**Aim of the task**
Go through the entries below and pick out every line with "Together".

**Source records**

——————

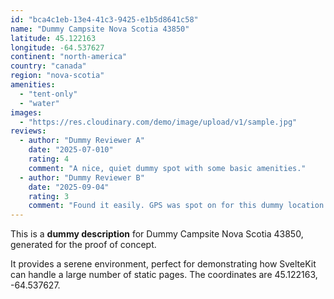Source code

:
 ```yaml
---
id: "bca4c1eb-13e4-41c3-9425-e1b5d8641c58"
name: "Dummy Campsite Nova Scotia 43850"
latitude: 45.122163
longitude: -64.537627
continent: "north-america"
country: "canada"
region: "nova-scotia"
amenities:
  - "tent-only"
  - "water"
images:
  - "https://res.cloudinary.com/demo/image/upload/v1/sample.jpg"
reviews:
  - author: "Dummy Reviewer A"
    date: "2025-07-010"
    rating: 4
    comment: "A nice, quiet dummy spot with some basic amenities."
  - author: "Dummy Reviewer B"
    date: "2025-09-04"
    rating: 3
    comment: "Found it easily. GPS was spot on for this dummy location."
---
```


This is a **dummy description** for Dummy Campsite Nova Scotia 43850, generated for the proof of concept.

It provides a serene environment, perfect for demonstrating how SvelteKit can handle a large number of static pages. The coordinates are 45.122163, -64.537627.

——————

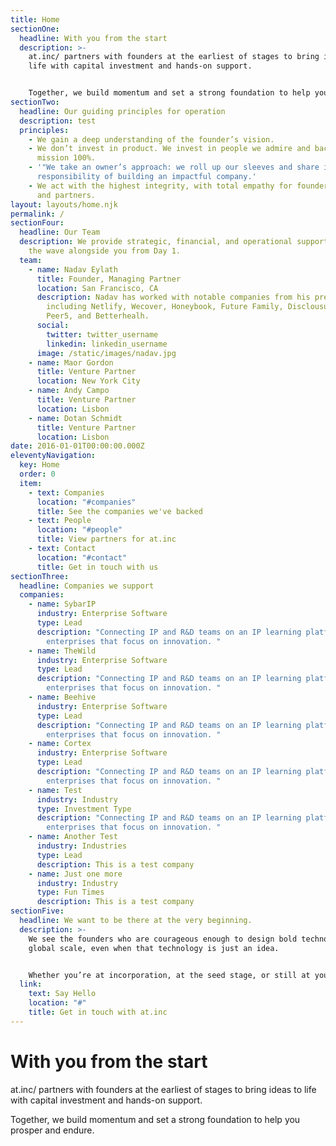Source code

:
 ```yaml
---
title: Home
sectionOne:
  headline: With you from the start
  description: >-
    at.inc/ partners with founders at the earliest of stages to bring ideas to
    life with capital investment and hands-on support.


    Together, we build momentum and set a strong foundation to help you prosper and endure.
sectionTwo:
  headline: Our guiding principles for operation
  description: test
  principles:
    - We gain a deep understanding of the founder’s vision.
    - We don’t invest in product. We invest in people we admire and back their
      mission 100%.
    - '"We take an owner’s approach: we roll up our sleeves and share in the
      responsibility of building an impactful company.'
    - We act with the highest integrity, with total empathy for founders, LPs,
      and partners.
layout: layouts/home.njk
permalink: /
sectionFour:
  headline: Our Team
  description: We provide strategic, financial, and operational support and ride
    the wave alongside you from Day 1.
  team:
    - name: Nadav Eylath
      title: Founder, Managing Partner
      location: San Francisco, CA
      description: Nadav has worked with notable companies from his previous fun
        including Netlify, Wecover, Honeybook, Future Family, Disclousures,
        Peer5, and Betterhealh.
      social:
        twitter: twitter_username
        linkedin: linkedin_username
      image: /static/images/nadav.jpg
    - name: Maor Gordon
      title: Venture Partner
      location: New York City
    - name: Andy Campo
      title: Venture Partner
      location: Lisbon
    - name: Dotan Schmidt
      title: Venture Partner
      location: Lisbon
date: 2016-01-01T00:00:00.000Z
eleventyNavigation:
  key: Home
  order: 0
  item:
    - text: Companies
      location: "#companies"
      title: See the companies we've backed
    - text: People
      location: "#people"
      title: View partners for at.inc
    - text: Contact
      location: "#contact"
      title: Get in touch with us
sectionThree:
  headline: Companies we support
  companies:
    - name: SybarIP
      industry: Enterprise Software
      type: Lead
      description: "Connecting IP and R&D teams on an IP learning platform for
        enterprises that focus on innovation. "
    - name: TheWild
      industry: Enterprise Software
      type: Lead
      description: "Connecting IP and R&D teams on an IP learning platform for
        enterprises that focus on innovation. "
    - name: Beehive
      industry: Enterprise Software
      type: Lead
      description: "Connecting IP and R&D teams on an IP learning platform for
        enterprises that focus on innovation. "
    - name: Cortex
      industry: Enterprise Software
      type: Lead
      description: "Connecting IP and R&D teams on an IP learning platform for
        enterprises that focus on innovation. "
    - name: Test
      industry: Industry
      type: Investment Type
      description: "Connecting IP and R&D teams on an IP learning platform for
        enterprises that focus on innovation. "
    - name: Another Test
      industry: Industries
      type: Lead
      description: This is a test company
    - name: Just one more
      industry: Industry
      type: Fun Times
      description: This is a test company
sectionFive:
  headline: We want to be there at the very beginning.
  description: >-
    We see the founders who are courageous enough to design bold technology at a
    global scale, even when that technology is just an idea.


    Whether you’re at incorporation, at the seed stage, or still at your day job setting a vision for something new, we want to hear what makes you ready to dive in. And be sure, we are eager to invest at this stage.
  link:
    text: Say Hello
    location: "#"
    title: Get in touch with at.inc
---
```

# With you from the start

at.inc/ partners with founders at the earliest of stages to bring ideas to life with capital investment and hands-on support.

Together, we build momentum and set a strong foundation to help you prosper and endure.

——————

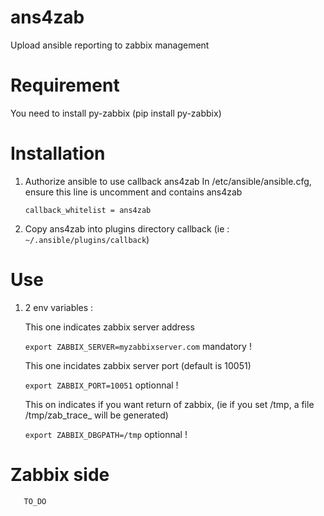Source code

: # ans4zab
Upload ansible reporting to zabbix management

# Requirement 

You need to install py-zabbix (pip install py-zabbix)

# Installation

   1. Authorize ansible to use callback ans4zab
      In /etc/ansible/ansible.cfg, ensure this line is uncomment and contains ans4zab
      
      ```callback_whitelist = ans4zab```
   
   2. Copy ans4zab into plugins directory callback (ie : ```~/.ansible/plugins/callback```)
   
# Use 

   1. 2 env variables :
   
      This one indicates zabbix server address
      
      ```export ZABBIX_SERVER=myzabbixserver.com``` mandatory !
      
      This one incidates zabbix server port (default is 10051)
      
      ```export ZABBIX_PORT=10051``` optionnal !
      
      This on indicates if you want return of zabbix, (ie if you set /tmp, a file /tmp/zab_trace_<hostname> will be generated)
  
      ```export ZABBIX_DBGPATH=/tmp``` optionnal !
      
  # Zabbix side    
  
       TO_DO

——————

**Output for this task**
    Together, we build momentum and set a strong foundation to help you prosper and endure.
Together, we build momentum and set a strong foundation to help you prosper and endure.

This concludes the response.